Work to complete: Return only those lines of the listing in which "entanto" appears.

Recorded information:
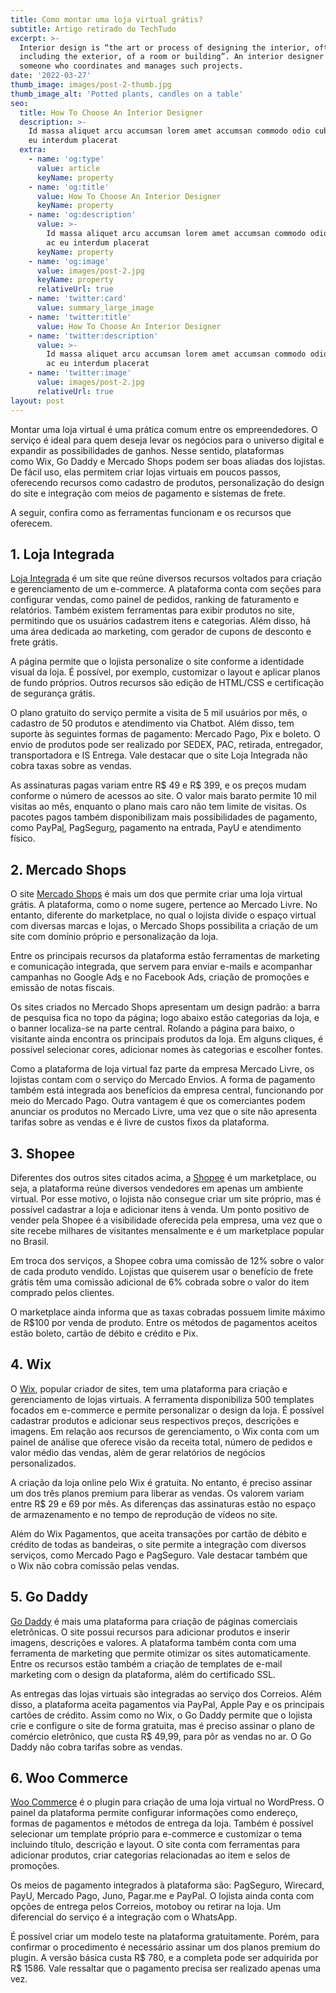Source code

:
```yaml
---
title: Como montar uma loja virtual grátis?
subtitle: Artigo retirado do TechTudo
excerpt: >-
  Interior design is “the art or process of designing the interior, often
  including the exterior, of a room or building”. An interior designer is
  someone who coordinates and manages such projects.
date: '2022-03-27'
thumb_image: images/post-2-thumb.jpg
thumb_image_alt: 'Potted plants, candles on a table'
seo:
  title: How To Choose An Interior Designer
  description: >-
    Id massa aliquet arcu accumsan lorem amet accumsan commodo odio cubilia ac
    eu interdum placerat
  extra:
    - name: 'og:type'
      value: article
      keyName: property
    - name: 'og:title'
      value: How To Choose An Interior Designer
      keyName: property
    - name: 'og:description'
      value: >-
        Id massa aliquet arcu accumsan lorem amet accumsan commodo odio cubilia
        ac eu interdum placerat
      keyName: property
    - name: 'og:image'
      value: images/post-2.jpg
      keyName: property
      relativeUrl: true
    - name: 'twitter:card'
      value: summary_large_image
    - name: 'twitter:title'
      value: How To Choose An Interior Designer
    - name: 'twitter:description'
      value: >-
        Id massa aliquet arcu accumsan lorem amet accumsan commodo odio cubilia
        ac eu interdum placerat
    - name: 'twitter:image'
      value: images/post-2.jpg
      relativeUrl: true
layout: post
---
```

Montar uma loja virtual é uma prática comum entre os empreendedores. O serviço é ideal para quem deseja levar os negócios para o universo digital e expandir as possibilidades de ganhos. Nesse sentido, plataformas como Wix, Go Daddy e Mercado Shops podem ser boas aliadas dos lojistas. De fácil uso, elas permitem criar lojas virtuais em poucos passos, oferecendo recursos como cadastro de produtos, personalização do design do site e integração com meios de pagamento e sistemas de frete.

A seguir, confira como as ferramentas funcionam e os recursos que oferecem.

## **1. Loja Integrada**

[Loja Integrada](https://lojaintegrada.com.br/) é um site que reúne diversos recursos voltados para criação e gerenciamento de um e-commerce. A plataforma conta com seções para configurar vendas, como painel de pedidos, ranking de faturamento e relatórios. Também existem ferramentas para exibir produtos no site, permitindo que os usuários cadastrem itens e categorias. Além disso, há uma área dedicada ao marketing, com gerador de cupons de desconto e frete grátis.

A página permite que o lojista personalize o site conforme a identidade visual da loja. É possível, por exemplo, customizar o layout e aplicar planos de fundo próprios. Outros recursos são edição de HTML/CSS e certificação de segurança grátis.

O plano gratuito do serviço permite a visita de 5 mil usuários por mês, o cadastro de 50 produtos e atendimento via Chatbot. Além disso, tem suporte às seguintes formas de pagamento: Mercado Pago, Pix e boleto. O envio de produtos pode ser realizado por SEDEX, PAC, retirada, entregador, transportadora e IS Entrega. Vale destacar que o site Loja Integrada não cobra taxas sobre as vendas.

As assinaturas pagas variam entre R$ 49 e R$ 399, e os preços mudam conforme o número de acessos ao site. O valor mais barato permite 10 mil visitas ao mês, enquanto o plano mais caro não tem limite de visitas. Os pacotes pagos também disponibilizam mais possibilidades de pagamento, como PayPa[l](https://www.techtudo.com.br/tudo-sobre/paypal.html), PagSegur[o](https://www.techtudo.com.br/tudo-sobre/pagseguro.html), pagamento na entrada, PayU e atendimento físico.

## **&#xA;2\. Mercado Shops**

O site [Mercado Shops](https://www.mercadoshops.com.br/) é mais um dos que permite criar uma loja virtual grátis. A plataforma, como o nome sugere, pertence ao Mercado Livre. No entanto, diferente do marketplace, no qual o lojista divide o espaço virtual com diversas marcas e lojas, o Mercado Shops possibilita a criação de um site com domínio próprio e personalização da loja.

Entre os principais recursos da plataforma estão ferramentas de marketing e comunicação integrada, que servem para enviar e-mails e acompanhar campanhas no Google Ad[s](https://www.techtudo.com.br/tudo-sobre/google-adwords.html) e no Facebook Ads, criação de promoções e emissão de notas fiscais.

Os sites criados no Mercado Shops apresentam um design padrão: a barra de pesquisa fica no topo da página; logo abaixo estão categorias da loja, e o banner localiza-se na parte central. Rolando a página para baixo, o visitante ainda encontra os principais produtos da loja. Em alguns cliques, é possível selecionar cores, adicionar nomes às categorias e escolher fontes.

Como a plataforma de loja virtual faz parte da empresa Mercado Livre, os lojistas contam com o serviço do Mercado Envios. A forma de pagamento também está integrada aos benefícios da empresa central, funcionando por meio do Mercado Pago. Outra vantagem é que os comerciantes podem anunciar os produtos no Mercado Livre, uma vez que o site não apresenta tarifas sobre as vendas e é livre de custos fixos da plataforma.

## **3. Shopee**

Diferentes dos outros sites citados acima, a [Shopee](https://shopee.com.br/m/venda-online-na-shopee) é um marketplace, ou seja, a plataforma reúne diversos vendedores em apenas um ambiente virtual. Por esse motivo, o lojista não consegue criar um site próprio, mas é possível cadastrar a loja e adicionar itens à venda. Um ponto positivo de vender pela Shopee é a visibilidade oferecida pela empresa, uma vez que o site recebe milhares de visitantes mensalmente e é um marketplace popular no Brasil.

Em troca dos serviços, a Shopee cobra uma comissão de 12% sobre o valor de cada produto vendido. Lojistas que quiserem usar o benefício de frete grátis têm uma comissão adicional de 6% cobrada sobre o valor do item comprado pelos clientes.

O marketplace ainda informa que as taxas cobradas possuem limite máximo de R$100 por venda de produto. Entre os métodos de pagamentos aceitos estão boleto, cartão de débito e crédito e Pix.

## **4. Wix**

O [Wix](https://pt.wix.com/), popular criador de sites, tem uma plataforma para criação e gerenciamento de lojas virtuais. A ferramenta disponibiliza 500 templates focados em e-commerce e permite personalizar o design da loja. É possível cadastrar produtos e adicionar seus respectivos preços, descrições e imagens. Em relação aos recursos de gerenciamento, o Wix conta com um painel de análise que oferece visão da receita total, número de pedidos e valor médio das vendas, além de gerar relatórios de negócios personalizados.

A criação da loja online pelo Wix é gratuita. No entanto, é preciso assinar um dos três planos premium para liberar as vendas. Os valorem variam entre R$ 29 e 69 por mês. As diferenças das assinaturas estão no espaço de armazenamento e no tempo de reprodução de vídeos no site.

Além do Wix Pagamentos, que aceita transações por cartão de débito e crédito de todas as bandeiras, o site permite a integração com diversos serviços, como Mercado Pago e PagSeguro. Vale destacar também que o Wix não cobra comissão pelas vendas.

## **5. Go Daddy**

[Go Daddy](https://www.godaddy.com/pt-br/sites/loja-online) é mais uma plataforma para criação de páginas comerciais eletrônicas. O site possui recursos para adicionar produtos e inserir imagens, descrições e valores. A plataforma também conta com uma ferramenta de marketing que permite otimizar os sites automaticamente. Entre os recursos estão também a criação de templates de e-mail marketing com o design da plataforma, além do certificado SSL.

As entregas das lojas virtuais são integradas ao serviço dos Correios. Além disso, a plataforma aceita pagamentos via PayPal, Apple Pay e os principais cartões de crédito. Assim como no Wix, o Go Daddy permite que o lojista crie e configure o site de forma gratuita, mas é preciso assinar o plano de comércio eletrônico, que custa R$ 49,99, para pôr as vendas no ar. O Go Daddy não cobra tarifas sobre as vendas.

## **6. Woo Commerce**

[Woo Commerce](https://woocommerce.com.br/) é o plugin para criação de uma loja virtual no WordPress. O painel da plataforma permite configurar informações como endereço, formas de pagamentos e métodos de entrega da loja. Também é possível selecionar um template próprio para e-commerce e customizar o tema incluindo título, descrição e layout. O site conta com ferramentas para adicionar produtos, criar categorias relacionadas ao item e selos de promoções.

Os meios de pagamento integrados à plataforma são: PagSeguro, Wirecard, PayU, Mercado Pago, Juno, Pagar.me e PayPal. O lojista ainda conta com opções de entrega pelos Correios, motoboy ou retirar na loja. Um diferencial do serviço é a integração com o WhatsApp.

É possível criar um modelo teste na plataforma gratuitamente. Porém, para confirmar o procedimento é necessário assinar um dos planos premium do plugin. A versão básica custa R$ 780, e a completa pode ser adquirida por R$ 1586. Vale ressaltar que o pagamento precisa ser realizado apenas uma vez.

Task solution:
O site [Mercado Shops](https://www.mercadoshops.com.br/) é mais um dos que permite criar uma loja virtual grátis. A plataforma, como o nome sugere, pertence ao Mercado Livre. No entanto, diferente do marketplace, no qual o lojista divide o espaço virtual com diversas marcas e lojas, o Mercado Shops possibilita a criação de um site com domínio próprio e personalização da loja.
A criação da loja online pelo Wix é gratuita. No entanto, é preciso assinar um dos três planos premium para liberar as vendas. Os valorem variam entre R$ 29 e 69 por mês. As diferenças das assinaturas estão no espaço de armazenamento e no tempo de reprodução de vídeos no site.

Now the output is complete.